Spat between CFPB, GOP intensifies with auto lending report

In another apparent escalation in the clash between Republicans and Consumer Financial Protection Bureau Director Richard Cordray, House GOP leaders charged Wednesday that Cordray "may have violated federal law" when the agency cracked down on indirect auto lenders starting in 2013.

Republican members of the House Financial Services Committee released a report and documents alleging that Cordray and the CFPB used a "suspect legal theory and flawed statistical methodology" to extract settlements from auto lenders that were accused of discriminating against minorities.

"Once again we see the CFPB is a dangerously out-of-control, unconstitutional and unaccountable bureaucracy," Rep. Jeb Hensarling, R-Texas, chairman of the House Financial Services Committee, said in a press release. "It is a case study in the overreach and pathologies of the regulatory state run amok. The bureau routinely abuses and exceeds its authority, robs consumers of their economic freedoms, increases consumer costs and often attempts to hide information from the public."

Rep. Jeb Hensarling, chairman of the House Financial Services Committee
Representative Jeb Hensarling, a Republican from Texas and chairman of the House Financial Services Committee, waits to begin a hearing with John Stumpf, chief executive officer of Wells Fargo & Co., not pictured, in Washington, D.C., U.S., on Thursday, Sept. 29, 2016. Stumpf, fighting to keep his job amid a national political furor, will forgo more than $41 million of stock and salary as the banks board investigates how employees opened legions of bogus accounts for customers. Photographer: Andrew Harrer/Bloomberg

The report, the third released by House Republicans in the past three years on the subject of indirect auto lending, comes at an increasingly tense time between the agency and the party controlling Congress, which will soon also control the White House.

The two sides may be laying the groundwork for a possible legal battle ahead if President-elect Trump seeks to fire Cordray. As the recent court decision involving the CFPB and PHH suggests, a sitting president may have legal basis for removing a CFPB director. Yet that decision has been temporarily stayed pending an appeal.

With just days before Trump takes office, speculation has grown that the incoming administration wants to replace Cordray with Rep. Randy Neugebauer, R-Texas.

On Tuesday, Senate Democrats said Cordray would attempt to block attempts to fire him before his term expires in July 2018.

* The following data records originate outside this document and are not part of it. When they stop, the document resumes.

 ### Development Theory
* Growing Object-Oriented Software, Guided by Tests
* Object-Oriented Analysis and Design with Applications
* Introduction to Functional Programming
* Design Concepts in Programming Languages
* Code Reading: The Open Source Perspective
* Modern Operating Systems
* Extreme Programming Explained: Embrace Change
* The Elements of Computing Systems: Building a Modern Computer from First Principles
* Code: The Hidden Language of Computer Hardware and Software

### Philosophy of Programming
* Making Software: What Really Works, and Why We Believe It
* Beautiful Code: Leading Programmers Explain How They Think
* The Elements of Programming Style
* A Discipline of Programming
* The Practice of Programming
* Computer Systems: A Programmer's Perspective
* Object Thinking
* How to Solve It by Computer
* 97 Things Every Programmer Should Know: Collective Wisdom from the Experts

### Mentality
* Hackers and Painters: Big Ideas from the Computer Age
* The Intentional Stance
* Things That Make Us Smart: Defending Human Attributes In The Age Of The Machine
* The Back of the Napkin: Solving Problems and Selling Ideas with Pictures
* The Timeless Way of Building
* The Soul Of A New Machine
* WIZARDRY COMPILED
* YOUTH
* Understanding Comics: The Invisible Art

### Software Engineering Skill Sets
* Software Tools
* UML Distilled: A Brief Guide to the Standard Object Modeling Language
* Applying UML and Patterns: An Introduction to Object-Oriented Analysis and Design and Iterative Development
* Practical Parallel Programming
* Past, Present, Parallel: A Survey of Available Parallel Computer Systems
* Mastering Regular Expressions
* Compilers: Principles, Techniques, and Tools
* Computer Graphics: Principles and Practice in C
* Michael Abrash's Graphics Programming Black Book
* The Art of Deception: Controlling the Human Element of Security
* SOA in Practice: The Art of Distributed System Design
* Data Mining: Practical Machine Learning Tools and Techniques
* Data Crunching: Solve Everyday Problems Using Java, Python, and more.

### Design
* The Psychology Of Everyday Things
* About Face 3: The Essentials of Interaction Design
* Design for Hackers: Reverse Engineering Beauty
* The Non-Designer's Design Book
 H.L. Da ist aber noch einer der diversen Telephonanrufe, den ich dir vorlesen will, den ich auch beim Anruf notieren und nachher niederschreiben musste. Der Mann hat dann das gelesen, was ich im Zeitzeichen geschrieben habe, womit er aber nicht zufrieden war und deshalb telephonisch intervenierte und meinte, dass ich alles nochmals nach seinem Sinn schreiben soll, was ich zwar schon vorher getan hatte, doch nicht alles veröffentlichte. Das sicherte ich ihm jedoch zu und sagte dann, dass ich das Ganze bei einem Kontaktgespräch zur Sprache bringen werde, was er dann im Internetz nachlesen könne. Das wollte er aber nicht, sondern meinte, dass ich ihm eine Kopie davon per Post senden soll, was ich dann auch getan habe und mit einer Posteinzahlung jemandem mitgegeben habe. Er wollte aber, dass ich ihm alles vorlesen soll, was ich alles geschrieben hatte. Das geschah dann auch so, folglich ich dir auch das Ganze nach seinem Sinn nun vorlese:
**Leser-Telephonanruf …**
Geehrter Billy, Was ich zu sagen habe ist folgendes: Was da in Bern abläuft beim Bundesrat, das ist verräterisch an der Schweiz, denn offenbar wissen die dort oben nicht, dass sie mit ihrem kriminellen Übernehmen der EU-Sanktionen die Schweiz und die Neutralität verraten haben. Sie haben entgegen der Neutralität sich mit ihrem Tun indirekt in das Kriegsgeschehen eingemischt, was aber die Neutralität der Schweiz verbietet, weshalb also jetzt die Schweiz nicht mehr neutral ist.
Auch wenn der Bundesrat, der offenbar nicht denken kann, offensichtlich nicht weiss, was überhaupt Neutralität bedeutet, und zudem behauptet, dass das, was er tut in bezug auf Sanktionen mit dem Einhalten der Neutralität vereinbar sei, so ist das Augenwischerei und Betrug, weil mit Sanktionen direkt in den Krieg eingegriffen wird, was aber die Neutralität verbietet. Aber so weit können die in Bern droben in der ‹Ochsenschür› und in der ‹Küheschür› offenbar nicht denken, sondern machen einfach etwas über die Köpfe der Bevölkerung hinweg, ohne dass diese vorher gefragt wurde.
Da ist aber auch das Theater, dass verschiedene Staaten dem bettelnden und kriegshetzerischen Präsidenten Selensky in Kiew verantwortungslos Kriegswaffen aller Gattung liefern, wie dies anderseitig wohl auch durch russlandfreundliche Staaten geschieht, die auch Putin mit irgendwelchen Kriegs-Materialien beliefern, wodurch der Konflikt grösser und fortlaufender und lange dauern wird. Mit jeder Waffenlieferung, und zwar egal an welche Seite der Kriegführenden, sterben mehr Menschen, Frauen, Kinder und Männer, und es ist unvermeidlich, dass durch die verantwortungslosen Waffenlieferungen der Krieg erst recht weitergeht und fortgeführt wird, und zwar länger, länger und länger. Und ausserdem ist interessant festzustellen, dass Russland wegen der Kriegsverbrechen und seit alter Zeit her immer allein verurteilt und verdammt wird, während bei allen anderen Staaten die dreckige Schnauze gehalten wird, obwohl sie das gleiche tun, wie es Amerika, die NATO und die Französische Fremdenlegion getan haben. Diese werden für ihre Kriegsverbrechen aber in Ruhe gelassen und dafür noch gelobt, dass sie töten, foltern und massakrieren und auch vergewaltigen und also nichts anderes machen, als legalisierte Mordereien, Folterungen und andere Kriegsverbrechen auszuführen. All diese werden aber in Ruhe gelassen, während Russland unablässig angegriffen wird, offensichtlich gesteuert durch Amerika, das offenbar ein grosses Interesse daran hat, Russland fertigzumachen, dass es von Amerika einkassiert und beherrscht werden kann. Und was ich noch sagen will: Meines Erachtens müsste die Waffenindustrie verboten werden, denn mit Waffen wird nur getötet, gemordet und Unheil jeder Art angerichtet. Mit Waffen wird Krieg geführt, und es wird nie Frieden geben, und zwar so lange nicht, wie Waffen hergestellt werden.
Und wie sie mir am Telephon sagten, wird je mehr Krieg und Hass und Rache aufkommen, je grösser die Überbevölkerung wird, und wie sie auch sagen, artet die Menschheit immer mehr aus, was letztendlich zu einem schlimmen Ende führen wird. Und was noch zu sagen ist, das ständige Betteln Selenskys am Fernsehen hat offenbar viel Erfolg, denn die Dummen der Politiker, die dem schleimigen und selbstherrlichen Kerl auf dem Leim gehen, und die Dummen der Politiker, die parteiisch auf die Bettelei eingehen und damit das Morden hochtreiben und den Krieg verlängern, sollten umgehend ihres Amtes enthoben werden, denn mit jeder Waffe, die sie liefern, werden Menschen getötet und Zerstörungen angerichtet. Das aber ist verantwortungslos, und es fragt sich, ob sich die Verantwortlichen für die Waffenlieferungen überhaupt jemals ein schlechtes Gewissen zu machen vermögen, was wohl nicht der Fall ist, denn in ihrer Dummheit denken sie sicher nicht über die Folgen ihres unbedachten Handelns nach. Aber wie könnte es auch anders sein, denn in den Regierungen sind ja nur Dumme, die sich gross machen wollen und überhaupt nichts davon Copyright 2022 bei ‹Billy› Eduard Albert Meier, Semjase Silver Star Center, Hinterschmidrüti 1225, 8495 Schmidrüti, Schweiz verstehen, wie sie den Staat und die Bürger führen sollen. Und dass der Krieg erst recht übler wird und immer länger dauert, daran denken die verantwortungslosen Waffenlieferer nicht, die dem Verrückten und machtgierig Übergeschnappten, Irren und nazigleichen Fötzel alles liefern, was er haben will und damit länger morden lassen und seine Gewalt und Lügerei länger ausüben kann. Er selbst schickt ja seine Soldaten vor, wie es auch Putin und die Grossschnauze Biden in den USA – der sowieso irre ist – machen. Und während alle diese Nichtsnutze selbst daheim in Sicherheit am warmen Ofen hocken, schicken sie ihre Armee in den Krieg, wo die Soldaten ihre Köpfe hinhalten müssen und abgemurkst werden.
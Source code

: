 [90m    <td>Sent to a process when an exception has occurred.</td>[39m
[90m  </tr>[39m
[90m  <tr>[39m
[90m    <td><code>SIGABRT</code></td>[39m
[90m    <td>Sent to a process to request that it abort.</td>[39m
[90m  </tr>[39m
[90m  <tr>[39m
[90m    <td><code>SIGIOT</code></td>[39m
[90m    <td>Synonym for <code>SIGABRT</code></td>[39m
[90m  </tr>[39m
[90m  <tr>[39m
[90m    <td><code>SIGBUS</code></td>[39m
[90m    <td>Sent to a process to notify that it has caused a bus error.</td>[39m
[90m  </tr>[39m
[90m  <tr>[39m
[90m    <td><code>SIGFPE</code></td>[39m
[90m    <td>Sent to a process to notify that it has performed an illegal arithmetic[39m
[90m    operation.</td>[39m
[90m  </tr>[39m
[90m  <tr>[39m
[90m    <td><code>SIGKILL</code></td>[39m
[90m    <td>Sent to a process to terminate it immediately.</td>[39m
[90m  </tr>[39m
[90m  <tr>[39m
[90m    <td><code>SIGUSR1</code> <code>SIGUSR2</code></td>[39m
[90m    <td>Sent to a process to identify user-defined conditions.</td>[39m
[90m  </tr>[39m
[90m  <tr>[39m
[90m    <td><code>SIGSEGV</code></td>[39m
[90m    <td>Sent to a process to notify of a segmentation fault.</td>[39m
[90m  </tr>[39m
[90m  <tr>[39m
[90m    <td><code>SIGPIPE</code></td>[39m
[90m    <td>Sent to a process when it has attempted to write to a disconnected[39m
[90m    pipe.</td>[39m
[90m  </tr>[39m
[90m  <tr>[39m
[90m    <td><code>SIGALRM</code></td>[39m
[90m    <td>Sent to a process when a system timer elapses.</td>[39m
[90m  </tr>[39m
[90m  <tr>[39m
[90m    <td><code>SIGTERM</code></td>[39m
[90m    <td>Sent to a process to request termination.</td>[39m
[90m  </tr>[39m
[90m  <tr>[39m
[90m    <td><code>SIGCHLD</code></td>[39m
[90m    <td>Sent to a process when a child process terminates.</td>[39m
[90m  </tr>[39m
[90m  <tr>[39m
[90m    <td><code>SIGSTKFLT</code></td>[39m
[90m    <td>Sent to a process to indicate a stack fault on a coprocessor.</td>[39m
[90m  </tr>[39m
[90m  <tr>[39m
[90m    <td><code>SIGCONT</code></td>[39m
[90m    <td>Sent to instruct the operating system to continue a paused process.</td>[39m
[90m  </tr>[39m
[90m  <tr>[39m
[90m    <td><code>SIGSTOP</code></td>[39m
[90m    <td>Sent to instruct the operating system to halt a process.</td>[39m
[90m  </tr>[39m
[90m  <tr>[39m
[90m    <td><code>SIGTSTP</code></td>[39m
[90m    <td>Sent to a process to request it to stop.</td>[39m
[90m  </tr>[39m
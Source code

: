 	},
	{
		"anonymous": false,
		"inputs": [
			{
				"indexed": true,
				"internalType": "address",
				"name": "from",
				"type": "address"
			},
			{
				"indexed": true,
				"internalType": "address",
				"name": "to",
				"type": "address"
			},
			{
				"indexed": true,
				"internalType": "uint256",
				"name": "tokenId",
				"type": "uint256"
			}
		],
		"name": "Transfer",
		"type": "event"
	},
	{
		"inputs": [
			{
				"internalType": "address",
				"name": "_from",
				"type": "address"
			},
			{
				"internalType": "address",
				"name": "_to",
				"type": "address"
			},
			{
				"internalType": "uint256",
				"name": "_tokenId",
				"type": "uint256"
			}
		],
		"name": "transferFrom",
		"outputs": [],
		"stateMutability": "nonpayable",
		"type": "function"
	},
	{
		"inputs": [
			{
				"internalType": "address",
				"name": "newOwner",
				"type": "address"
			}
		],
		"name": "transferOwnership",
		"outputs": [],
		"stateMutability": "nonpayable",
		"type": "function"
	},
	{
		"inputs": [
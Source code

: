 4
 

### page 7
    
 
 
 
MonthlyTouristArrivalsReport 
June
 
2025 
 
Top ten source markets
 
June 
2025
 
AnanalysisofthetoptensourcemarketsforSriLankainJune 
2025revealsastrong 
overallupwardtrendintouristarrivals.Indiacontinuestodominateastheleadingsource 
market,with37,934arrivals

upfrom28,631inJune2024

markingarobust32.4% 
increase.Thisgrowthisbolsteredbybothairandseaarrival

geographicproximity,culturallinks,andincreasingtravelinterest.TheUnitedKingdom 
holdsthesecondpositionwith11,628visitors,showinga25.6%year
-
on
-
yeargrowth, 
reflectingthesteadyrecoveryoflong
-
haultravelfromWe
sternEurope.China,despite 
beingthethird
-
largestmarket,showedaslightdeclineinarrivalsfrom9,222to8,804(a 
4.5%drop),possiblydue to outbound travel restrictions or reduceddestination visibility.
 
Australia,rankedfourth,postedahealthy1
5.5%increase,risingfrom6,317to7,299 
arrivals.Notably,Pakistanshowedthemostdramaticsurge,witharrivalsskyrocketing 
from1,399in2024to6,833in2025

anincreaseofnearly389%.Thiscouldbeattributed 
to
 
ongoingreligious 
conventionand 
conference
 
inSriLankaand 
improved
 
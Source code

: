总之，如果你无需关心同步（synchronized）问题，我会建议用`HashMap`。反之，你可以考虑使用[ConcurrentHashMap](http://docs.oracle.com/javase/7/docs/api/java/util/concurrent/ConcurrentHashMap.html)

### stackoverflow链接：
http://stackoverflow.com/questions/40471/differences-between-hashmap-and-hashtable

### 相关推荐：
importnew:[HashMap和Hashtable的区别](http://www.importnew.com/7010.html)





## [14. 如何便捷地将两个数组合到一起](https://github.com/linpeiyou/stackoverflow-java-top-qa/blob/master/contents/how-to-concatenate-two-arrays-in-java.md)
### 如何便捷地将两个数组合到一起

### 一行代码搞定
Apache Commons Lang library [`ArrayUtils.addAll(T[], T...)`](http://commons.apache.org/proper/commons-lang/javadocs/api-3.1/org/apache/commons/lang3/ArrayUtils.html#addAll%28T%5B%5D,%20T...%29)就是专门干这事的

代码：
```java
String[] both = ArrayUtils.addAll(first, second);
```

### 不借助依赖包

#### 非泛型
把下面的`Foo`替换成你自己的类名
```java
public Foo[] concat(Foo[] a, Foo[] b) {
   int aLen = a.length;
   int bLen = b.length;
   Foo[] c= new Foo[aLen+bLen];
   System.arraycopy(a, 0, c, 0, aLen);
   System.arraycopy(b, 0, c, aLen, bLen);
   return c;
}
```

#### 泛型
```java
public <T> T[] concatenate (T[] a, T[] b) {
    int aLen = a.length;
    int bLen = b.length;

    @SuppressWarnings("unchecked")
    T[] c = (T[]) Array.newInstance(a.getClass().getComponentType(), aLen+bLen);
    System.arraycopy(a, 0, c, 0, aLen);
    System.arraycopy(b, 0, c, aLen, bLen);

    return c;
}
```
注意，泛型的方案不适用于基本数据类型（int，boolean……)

House Republicans have held numerous hearings and conducted years-long investigations with a specific focus on the CFPB's settlements with auto lenders. Several auto lenders settled cases with the CFPB and Justice Department from 2013 to 2016.

The latest report alleges that the CFPB's legal theory of enforcement actions against auto lenders would not survive judicial scrutiny. The report also alleges that Cordray failed to publish a list of lenders that would be subject to a proposed rule on auto lenders, and that he did not re-open the public comment period after it had closed, despite recommendations by internal CFPB attorneys.

"Fuzzy logic and false comparisons are unfortunately prevalent in the CFPB's auto-lending actions," the report states. "In every aspect of the CFPB's auto-lending actions, the CFPB's lack of rigor leads to unsupported and unreliable conclusions."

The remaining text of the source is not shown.